Led by associate professor of oncology, Shibin Zhou, the team first began investigating the potential of C. noyvi more than 10 years ago. The research was inspired by studies of century-old accounts detailing an immunotherapy called Coley toxins. This treatment arose from observations that some cancer patients demonstrated remission after acquiring certain bacterial infections.
The C. noyvi microbe relies on low-oxygen environments to thrive. This makes it a good candidate for the targeting of oxygen-starved cells in tumors, which can prove difficult to treat with chemotherapy and radiation. The team modified the bacteria to eliminate one of the toxin-producing genes and make it safer for therapeutic use, then observed its effects through a series of studies.
Rats with implanted brain tumors were the first to receive injections of the C. novyi-NT spores. The team found that the bacteria killed off tumor cells, but healthy cells as close as a few micrometers away were unaffected. Rats treated with C. novyi-NT lived for 33 days on average after the implantation of the tumor, while those who went untreated lived for an average of only 18.

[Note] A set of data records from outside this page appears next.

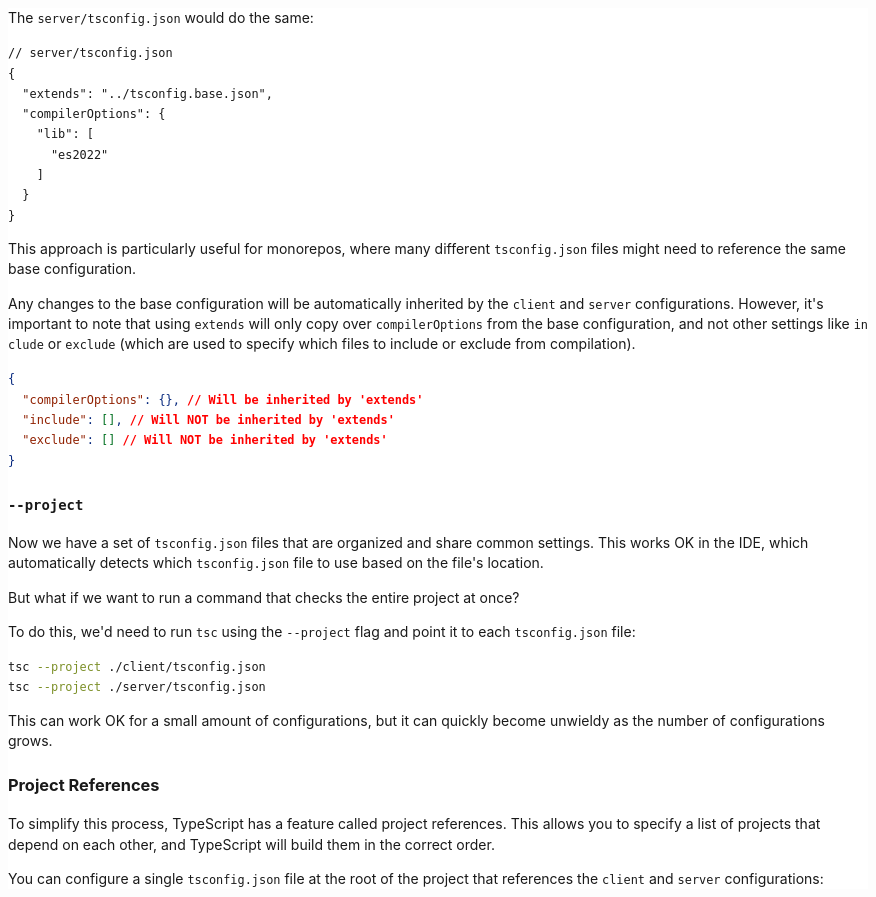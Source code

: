 The `server/tsconfig.json` would do the same:

```tsx
// server/tsconfig.json
{
  "extends": "../tsconfig.base.json",
  "compilerOptions": {
    "lib": [
      "es2022"
    ]
  }
}
```

This approach is particularly useful for monorepos, where many different `tsconfig.json` files might need to reference the same base configuration.

Any changes to the base configuration will be automatically inherited by the `client` and `server` configurations. However, it's important to note that using `extends` will only copy over `compilerOptions` from the base configuration, and not other settings like `include` or `exclude` (which are used to specify which files to include or exclude from compilation).

```json
{
  "compilerOptions": {}, // Will be inherited by 'extends'
  "include": [], // Will NOT be inherited by 'extends'
  "exclude": [] // Will NOT be inherited by 'extends'
}
```

### `--project`

Now we have a set of `tsconfig.json` files that are organized and share common settings. This works OK in the IDE, which automatically detects which `tsconfig.json` file to use based on the file's location.

But what if we want to run a command that checks the entire project at once?

To do this, we'd need to run `tsc` using the `--project` flag and point it to each `tsconfig.json` file:

```bash
tsc --project ./client/tsconfig.json
tsc --project ./server/tsconfig.json
```

This can work OK for a small amount of configurations, but it can quickly become unwieldy as the number of configurations grows.

### Project References

To simplify this process, TypeScript has a feature called project references. This allows you to specify a list of projects that depend on each other, and TypeScript will build them in the correct order.

You can configure a single `tsconfig.json` file at the root of the project that references the `client` and `server` configurations:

Sixteen pet dogs with naturally occurring tumors were then injected with the C. novyi-NT. Six showed an anti-tumor response 21 days later, three of which had the tumors eradicated entirely. In the three other dogs, the longest diameter of their tumors was found to have shrunk by at least 30 percent.
In a Phase I clinical trial, a patient with an advanced soft tissue tumor in the abdomen received an injection of C. novyi-NT spores directly into a metastatic tumor in the arm, which led to a significant reduction in the size of the tumor in and around the bone. Though this was not without some side effects.

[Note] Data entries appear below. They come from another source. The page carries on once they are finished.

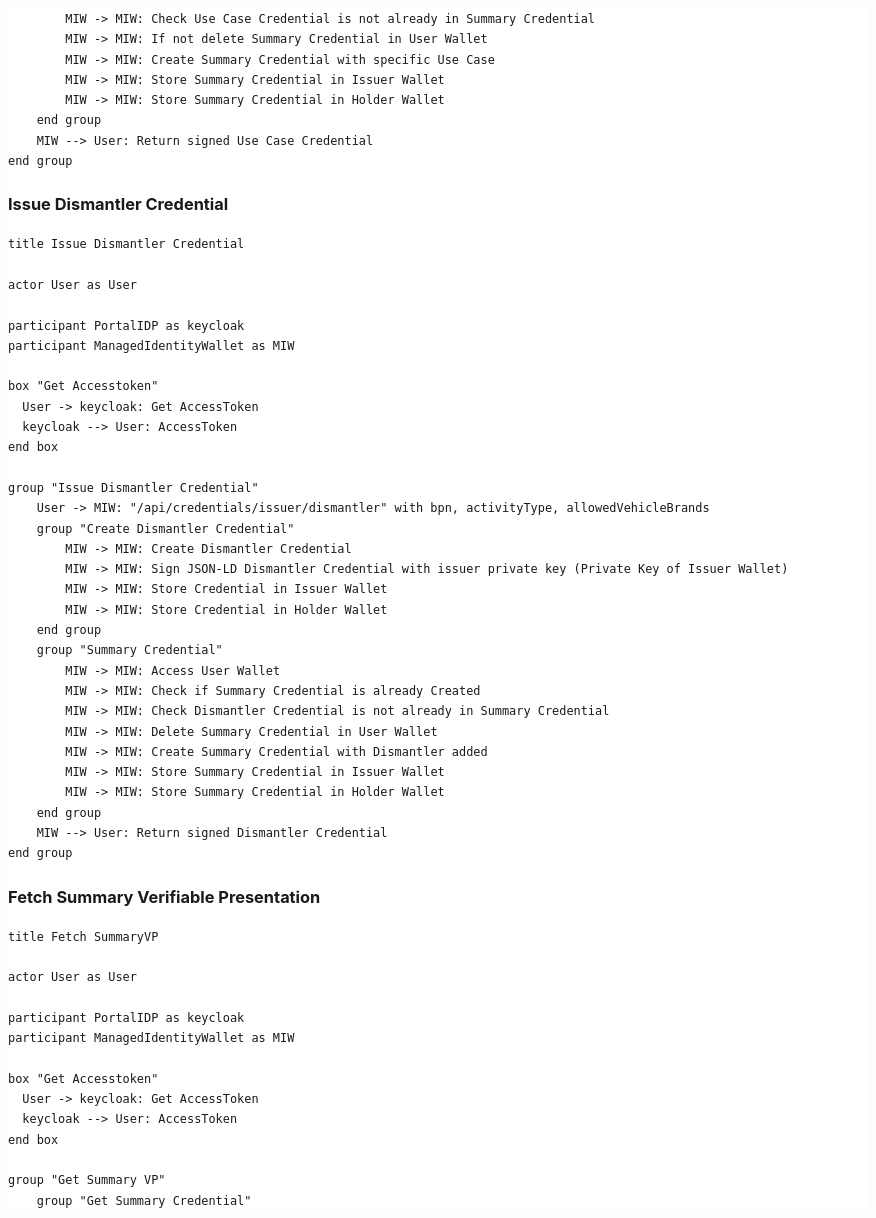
 ```plantuml
        MIW -> MIW: Check Use Case Credential is not already in Summary Credential
        MIW -> MIW: If not delete Summary Credential in User Wallet
        MIW -> MIW: Create Summary Credential with specific Use Case
        MIW -> MIW: Store Summary Credential in Issuer Wallet
        MIW -> MIW: Store Summary Credential in Holder Wallet
    end group
    MIW --> User: Return signed Use Case Credential
end group
```

### Issue Dismantler Credential

```plantuml
title Issue Dismantler Credential

actor User as User

participant PortalIDP as keycloak
participant ManagedIdentityWallet as MIW

box "Get Accesstoken"
  User -> keycloak: Get AccessToken
  keycloak --> User: AccessToken
end box

group "Issue Dismantler Credential"
    User -> MIW: "/api/credentials/issuer/dismantler" with bpn, activityType, allowedVehicleBrands
    group "Create Dismantler Credential" 
        MIW -> MIW: Create Dismantler Credential
        MIW -> MIW: Sign JSON-LD Dismantler Credential with issuer private key (Private Key of Issuer Wallet)
        MIW -> MIW: Store Credential in Issuer Wallet
        MIW -> MIW: Store Credential in Holder Wallet
    end group
    group "Summary Credential" 
        MIW -> MIW: Access User Wallet
        MIW -> MIW: Check if Summary Credential is already Created
        MIW -> MIW: Check Dismantler Credential is not already in Summary Credential
        MIW -> MIW: Delete Summary Credential in User Wallet
        MIW -> MIW: Create Summary Credential with Dismantler added
        MIW -> MIW: Store Summary Credential in Issuer Wallet
        MIW -> MIW: Store Summary Credential in Holder Wallet
    end group
    MIW --> User: Return signed Dismantler Credential
end group
```

### Fetch Summary Verifiable Presentation 

```plantuml
title Fetch SummaryVP

actor User as User

participant PortalIDP as keycloak
participant ManagedIdentityWallet as MIW

box "Get Accesstoken"
  User -> keycloak: Get AccessToken
  keycloak --> User: AccessToken
end box

group "Get Summary VP"
    group "Get Summary Credential" 
```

"She had a very vigorous inflammatory response and abscess formation," says Nicholas Roberts, Ph.D from the Kimmel Cancer Center. "But at the moment, we haven’t treated enough people to be sure if the spectrum of responses that we see in dogs will truly recapitulate what we see in people."
The study of the C. novyi-NT spore injections in humans is still ongoing, though the scientists are hopeful it could be combined with traditional forms of treatment such as chemotherapy, which is a mix that has already been studied in mice.

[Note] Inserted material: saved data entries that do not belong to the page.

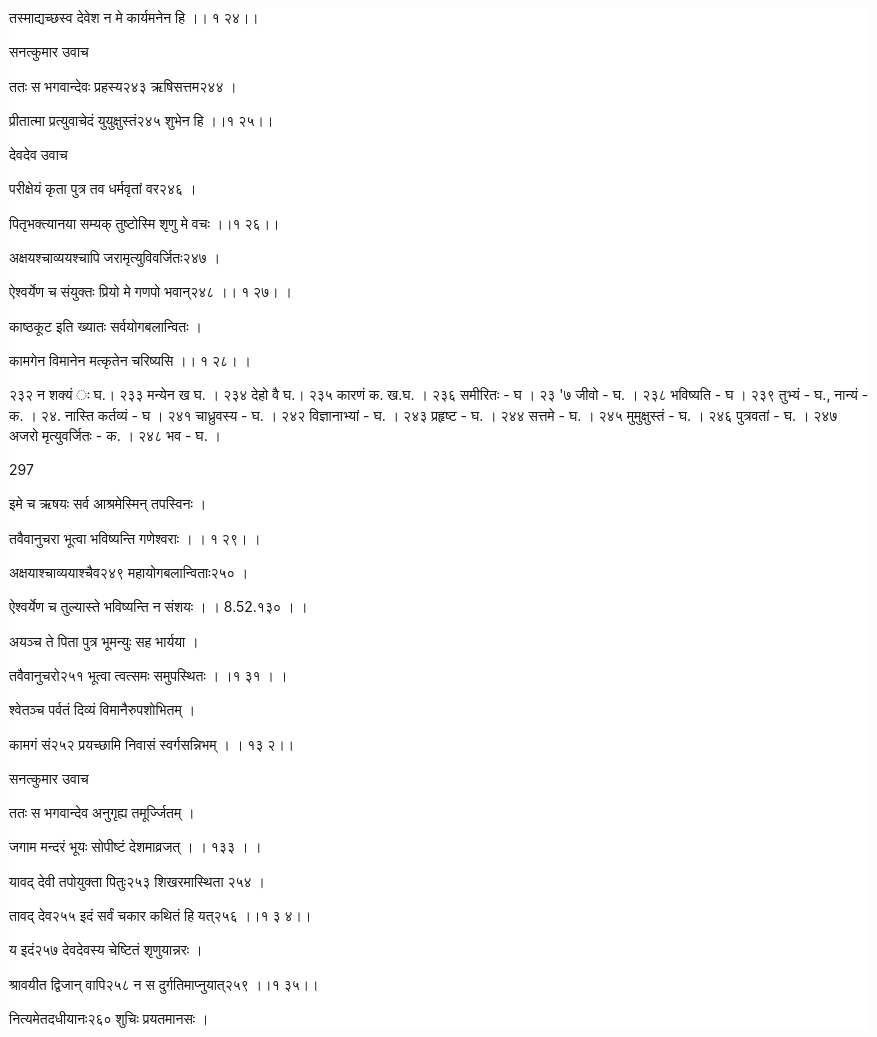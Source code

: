 तस्माद्यच्छस्व देवेश न मे कार्यमनेन हि ।। १ २४।।  
    
सनत्कुमार उवाच  
    
ततः स भगवान्देवः प्रहस्य२४३ ऋषिसत्तम२४४ ।  
    
प्रीतात्मा प्रत्युवाचेदं युयुक्षुस्तं२४५ शुभेन हि ।।१ २५।।  
    
देवदेव उवाच  
    
परीक्षेयं कृता पुत्र तव धर्मवृतां वर२४६ ।  
    
पितृभक्त्यानया सम्यक् तुष्टोस्मि शृणु मे वचः ।।१ २६।।  
    
अक्षयश्चाव्ययश्चापि जरामृत्युविवर्जितः२४७ ।  
    
ऐश्वर्येण च संयुक्तः प्रियो मे गणपो भवान्२४८ ।। १ २७। ।  
    
काष्ठकूट इति ख्यातः सर्वयोगबलान्वितः ।  
    
कामगेन विमानेन मत्कृतेन चरिष्यसि ।। १ २८। ।  
    
      
    
२३२ न शक्यं ः घ.। २३३ मन्येन ख घ. । २३४ देहो वै घ.। २३५ कारणं क. ख.घ. । २३६ समीरितः - घ । २३ '७ जीवो - घ. । २३८ भविष्यति - घ । २३९ तुभ्यं - घ., नान्यं - क. । २४. नास्ति कर्तव्यं - घ । २४१ चाध्रुवस्य - घ. । २४२ विज्ञानाभ्यां - घ. । २४३ प्रहृष्ट - घ. । २४४ सत्तमे - घ. । २४५ मुमुक्षुस्तं - घ. । २४६ पुत्रवतां - घ. । २४७ अजरो मृत्युवर्जितः - क. । २४८ भव - घ. ।  
    
      
    
297  
    
      
    
इमे च ऋषयः सर्व आश्रमेस्मिन् तपस्विनः ।  
    
तवैवानुचरा भूत्वा भविष्यन्ति गणेश्वराः । । १ २९। ।  
    
अक्षयाश्चाव्ययाश्चैव२४९ महायोगबलान्विताः२५० ।  
    
ऐश्वर्येण च तुल्यास्ते भविष्यन्ति न संशयः । । 8.52.१३० । ।  
    
अयञ्च ते पिता पुत्र भूमन्युः सह भार्यया ।  
    
तवैवानुचरो२५१ भूत्वा त्वत्समः समुपस्थितः । ।१ ३१ । ।  
    
श्वेतञ्च पर्वतं दिव्यं विमानैरुपशोभितम् ।  
    
कामगं सं२५२ प्रयच्छामि निवासं स्वर्गसन्निभम् । । १३ २।।  
    
सनत्कुमार उवाच  
    
ततः स भगवान्देव अनुगृह्य तमूर्ज्जितम् ।  
    
जगाम मन्दरं भूयः सोपीष्टं देशमाव्रजत् । । १३३ । ।  
    
यावद् देवी तपोयुक्ता पितुः२५३ शिखरमास्थिता २५४ ।  
    
तावद् देव२५५ इदं सर्वं चकार कथितं हि यत्२५६ ।।१ ३ ४।।  
    
य इदं२५७ देवदेवस्य चेष्टितं शृणुयान्नरः ।  
    
श्रावयीत द्विजान् वापि२५८ न स दुर्गतिमाप्नुयात्२५९ ।।१ ३५।।  
    
नित्यमेतदधीयानः२६० शुचिः प्रयतमानसः ।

"Some of these traditional therapies are able to increase the hypoxic region in a tumor and would make the bacterial infection more potent and increase its anti-tumor efficiency,” says Verena Staedtke, a neuro-oncology fellow at John Hopkins. “C. novyi-NT is an agent that could be combined with a multitude of chemotherapy agents or radiation.”
The team's findings were published in the journal Science Translational Medicine.